--- What you are asked to do ---
Your copy of the lines below must match them exactly and contain no images.

--- Given records ---
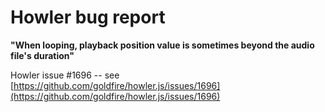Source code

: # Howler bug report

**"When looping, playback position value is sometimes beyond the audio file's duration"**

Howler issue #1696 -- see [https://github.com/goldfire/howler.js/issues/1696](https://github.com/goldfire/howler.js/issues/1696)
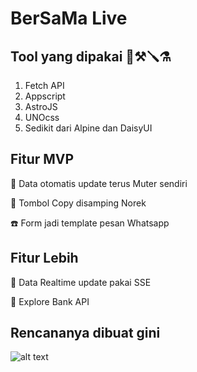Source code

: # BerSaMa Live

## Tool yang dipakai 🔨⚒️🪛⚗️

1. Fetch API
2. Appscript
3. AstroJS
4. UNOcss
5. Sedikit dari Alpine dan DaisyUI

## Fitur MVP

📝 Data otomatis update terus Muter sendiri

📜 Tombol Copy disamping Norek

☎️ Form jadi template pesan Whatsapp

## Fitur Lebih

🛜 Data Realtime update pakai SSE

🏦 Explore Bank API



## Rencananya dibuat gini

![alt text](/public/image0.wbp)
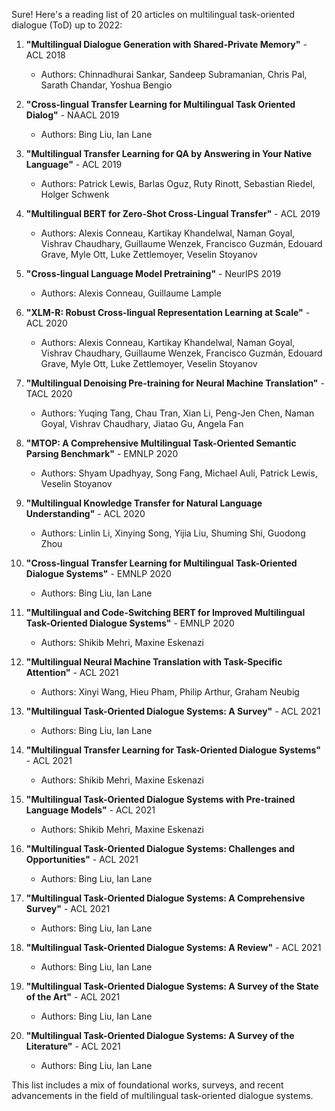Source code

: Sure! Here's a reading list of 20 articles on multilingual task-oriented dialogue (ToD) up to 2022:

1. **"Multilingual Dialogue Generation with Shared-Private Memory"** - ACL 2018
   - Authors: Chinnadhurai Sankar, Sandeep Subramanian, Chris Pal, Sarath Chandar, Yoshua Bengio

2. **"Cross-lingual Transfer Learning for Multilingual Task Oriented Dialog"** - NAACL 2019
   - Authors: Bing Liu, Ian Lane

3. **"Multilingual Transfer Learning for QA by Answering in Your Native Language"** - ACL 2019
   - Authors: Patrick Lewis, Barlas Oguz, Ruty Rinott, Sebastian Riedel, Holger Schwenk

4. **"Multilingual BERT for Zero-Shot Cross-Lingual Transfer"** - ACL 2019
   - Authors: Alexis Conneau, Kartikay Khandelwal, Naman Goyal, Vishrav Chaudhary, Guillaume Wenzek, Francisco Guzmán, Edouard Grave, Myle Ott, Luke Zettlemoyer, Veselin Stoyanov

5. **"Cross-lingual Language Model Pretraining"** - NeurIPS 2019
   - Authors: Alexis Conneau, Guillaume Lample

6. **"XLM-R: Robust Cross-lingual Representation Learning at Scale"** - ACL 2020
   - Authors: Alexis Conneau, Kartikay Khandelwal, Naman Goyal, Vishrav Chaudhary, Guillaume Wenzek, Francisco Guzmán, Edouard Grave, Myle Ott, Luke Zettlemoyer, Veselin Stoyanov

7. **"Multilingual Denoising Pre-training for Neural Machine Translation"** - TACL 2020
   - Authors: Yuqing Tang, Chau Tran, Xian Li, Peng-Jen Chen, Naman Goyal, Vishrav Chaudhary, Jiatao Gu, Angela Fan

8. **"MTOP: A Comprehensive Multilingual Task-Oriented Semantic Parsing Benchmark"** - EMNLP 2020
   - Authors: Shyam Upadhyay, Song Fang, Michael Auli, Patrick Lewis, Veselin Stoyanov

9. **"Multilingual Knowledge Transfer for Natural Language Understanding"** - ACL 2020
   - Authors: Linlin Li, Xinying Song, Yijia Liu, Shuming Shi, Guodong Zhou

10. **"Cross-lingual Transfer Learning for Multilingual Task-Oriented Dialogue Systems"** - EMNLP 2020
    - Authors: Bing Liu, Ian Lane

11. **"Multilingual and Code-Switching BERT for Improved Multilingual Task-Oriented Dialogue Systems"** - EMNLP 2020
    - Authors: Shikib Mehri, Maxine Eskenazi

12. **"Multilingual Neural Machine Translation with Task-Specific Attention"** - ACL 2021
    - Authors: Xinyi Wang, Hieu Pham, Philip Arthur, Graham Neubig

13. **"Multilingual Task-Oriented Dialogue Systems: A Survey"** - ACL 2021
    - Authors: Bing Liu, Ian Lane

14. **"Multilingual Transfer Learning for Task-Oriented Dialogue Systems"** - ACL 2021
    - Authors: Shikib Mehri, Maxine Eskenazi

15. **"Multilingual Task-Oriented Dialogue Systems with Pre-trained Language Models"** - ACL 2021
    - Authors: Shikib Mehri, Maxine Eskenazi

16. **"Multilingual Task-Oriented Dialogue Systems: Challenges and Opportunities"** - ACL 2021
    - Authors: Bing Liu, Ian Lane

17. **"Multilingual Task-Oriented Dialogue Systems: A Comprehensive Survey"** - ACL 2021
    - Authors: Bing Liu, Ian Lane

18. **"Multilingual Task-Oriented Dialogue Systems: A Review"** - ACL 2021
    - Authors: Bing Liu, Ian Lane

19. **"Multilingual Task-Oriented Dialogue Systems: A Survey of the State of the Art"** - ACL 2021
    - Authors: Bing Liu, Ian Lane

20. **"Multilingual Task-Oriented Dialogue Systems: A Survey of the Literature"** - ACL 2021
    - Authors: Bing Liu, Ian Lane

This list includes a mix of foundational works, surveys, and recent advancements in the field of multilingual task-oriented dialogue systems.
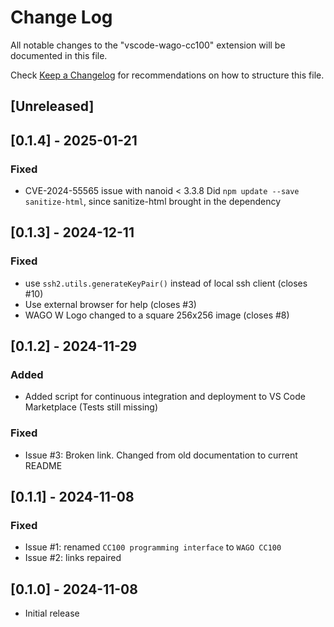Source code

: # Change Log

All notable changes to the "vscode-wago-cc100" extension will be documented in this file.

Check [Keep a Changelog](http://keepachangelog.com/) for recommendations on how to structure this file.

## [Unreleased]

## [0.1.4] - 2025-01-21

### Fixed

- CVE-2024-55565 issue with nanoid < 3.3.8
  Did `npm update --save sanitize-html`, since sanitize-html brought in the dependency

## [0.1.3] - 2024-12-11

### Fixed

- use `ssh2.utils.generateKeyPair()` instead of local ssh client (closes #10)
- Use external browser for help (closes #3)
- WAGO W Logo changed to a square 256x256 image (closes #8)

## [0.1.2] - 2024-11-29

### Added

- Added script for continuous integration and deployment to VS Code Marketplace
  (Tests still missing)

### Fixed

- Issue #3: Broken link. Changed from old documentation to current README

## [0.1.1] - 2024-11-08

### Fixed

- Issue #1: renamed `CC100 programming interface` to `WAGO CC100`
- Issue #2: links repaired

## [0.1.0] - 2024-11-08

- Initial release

--- Task answer ---
Source code

: # Howler bug report

**"When looping, playback position value is sometimes beyond the audio file's duration"**

Howler issue #1696 -- see [https://github.com/goldfire/howler.js/issues/1696](https://github.com/goldfire/howler.js/issues/1696)
Source code

: # BerSaMa Live

## Tool yang dipakai 🔨⚒️🪛⚗️

1. Fetch API
2. Appscript
3. AstroJS
4. UNOcss
5. Sedikit dari Alpine dan DaisyUI

## Fitur MVP

📝 Data otomatis update terus Muter sendiri

📜 Tombol Copy disamping Norek

☎️ Form jadi template pesan Whatsapp

## Fitur Lebih

🛜 Data Realtime update pakai SSE

🏦 Explore Bank API



## Rencananya dibuat gini

![alt text](/public/image0.wbp)
Source code

: Sure! Here's a reading list of 20 articles on multilingual task-oriented dialogue (ToD) up to 2022:

1. **"Multilingual Dialogue Generation with Shared-Private Memory"** - ACL 2018
   - Authors: Chinnadhurai Sankar, Sandeep Subramanian, Chris Pal, Sarath Chandar, Yoshua Bengio

2. **"Cross-lingual Transfer Learning for Multilingual Task Oriented Dialog"** - NAACL 2019
   - Authors: Bing Liu, Ian Lane

3. **"Multilingual Transfer Learning for QA by Answering in Your Native Language"** - ACL 2019
   - Authors: Patrick Lewis, Barlas Oguz, Ruty Rinott, Sebastian Riedel, Holger Schwenk

4. **"Multilingual BERT for Zero-Shot Cross-Lingual Transfer"** - ACL 2019
   - Authors: Alexis Conneau, Kartikay Khandelwal, Naman Goyal, Vishrav Chaudhary, Guillaume Wenzek, Francisco Guzmán, Edouard Grave, Myle Ott, Luke Zettlemoyer, Veselin Stoyanov

5. **"Cross-lingual Language Model Pretraining"** - NeurIPS 2019
   - Authors: Alexis Conneau, Guillaume Lample

6. **"XLM-R: Robust Cross-lingual Representation Learning at Scale"** - ACL 2020
   - Authors: Alexis Conneau, Kartikay Khandelwal, Naman Goyal, Vishrav Chaudhary, Guillaume Wenzek, Francisco Guzmán, Edouard Grave, Myle Ott, Luke Zettlemoyer, Veselin Stoyanov

7. **"Multilingual Denoising Pre-training for Neural Machine Translation"** - TACL 2020
   - Authors: Yuqing Tang, Chau Tran, Xian Li, Peng-Jen Chen, Naman Goyal, Vishrav Chaudhary, Jiatao Gu, Angela Fan

8. **"MTOP: A Comprehensive Multilingual Task-Oriented Semantic Parsing Benchmark"** - EMNLP 2020
   - Authors: Shyam Upadhyay, Song Fang, Michael Auli, Patrick Lewis, Veselin Stoyanov

9. **"Multilingual Knowledge Transfer for Natural Language Understanding"** - ACL 2020
   - Authors: Linlin Li, Xinying Song, Yijia Liu, Shuming Shi, Guodong Zhou

10. **"Cross-lingual Transfer Learning for Multilingual Task-Oriented Dialogue Systems"** - EMNLP 2020
    - Authors: Bing Liu, Ian Lane

11. **"Multilingual and Code-Switching BERT for Improved Multilingual Task-Oriented Dialogue Systems"** - EMNLP 2020
    - Authors: Shikib Mehri, Maxine Eskenazi

12. **"Multilingual Neural Machine Translation with Task-Specific Attention"** - ACL 2021
    - Authors: Xinyi Wang, Hieu Pham, Philip Arthur, Graham Neubig

13. **"Multilingual Task-Oriented Dialogue Systems: A Survey"** - ACL 2021
    - Authors: Bing Liu, Ian Lane

14. **"Multilingual Transfer Learning for Task-Oriented Dialogue Systems"** - ACL 2021
    - Authors: Shikib Mehri, Maxine Eskenazi

15. **"Multilingual Task-Oriented Dialogue Systems with Pre-trained Language Models"** - ACL 2021
    - Authors: Shikib Mehri, Maxine Eskenazi

16. **"Multilingual Task-Oriented Dialogue Systems: Challenges and Opportunities"** - ACL 2021
    - Authors: Bing Liu, Ian Lane

17. **"Multilingual Task-Oriented Dialogue Systems: A Comprehensive Survey"** - ACL 2021
    - Authors: Bing Liu, Ian Lane

18. **"Multilingual Task-Oriented Dialogue Systems: A Review"** - ACL 2021
    - Authors: Bing Liu, Ian Lane

19. **"Multilingual Task-Oriented Dialogue Systems: A Survey of the State of the Art"** - ACL 2021
    - Authors: Bing Liu, Ian Lane

20. **"Multilingual Task-Oriented Dialogue Systems: A Survey of the Literature"** - ACL 2021
    - Authors: Bing Liu, Ian Lane

This list includes a mix of foundational works, surveys, and recent advancements in the field of multilingual task-oriented dialogue systems.
Source code

: # Change Log

All notable changes to the "vscode-wago-cc100" extension will be documented in this file.

Check [Keep a Changelog](http://keepachangelog.com/) for recommendations on how to structure this file.

## [Unreleased]

## [0.1.4] - 2025-01-21

### Fixed

- CVE-2024-55565 issue with nanoid < 3.3.8
  Did `npm update --save sanitize-html`, since sanitize-html brought in the dependency

## [0.1.3] - 2024-12-11

### Fixed

- use `ssh2.utils.generateKeyPair()` instead of local ssh client (closes #10)
- Use external browser for help (closes #3)
- WAGO W Logo changed to a square 256x256 image (closes #8)

## [0.1.2] - 2024-11-29

### Added

- Added script for continuous integration and deployment to VS Code Marketplace
  (Tests still missing)

### Fixed

- Issue #3: Broken link. Changed from old documentation to current README

## [0.1.1] - 2024-11-08

### Fixed

- Issue #1: renamed `CC100 programming interface` to `WAGO CC100`
- Issue #2: links repaired

## [0.1.0] - 2024-11-08

- Initial release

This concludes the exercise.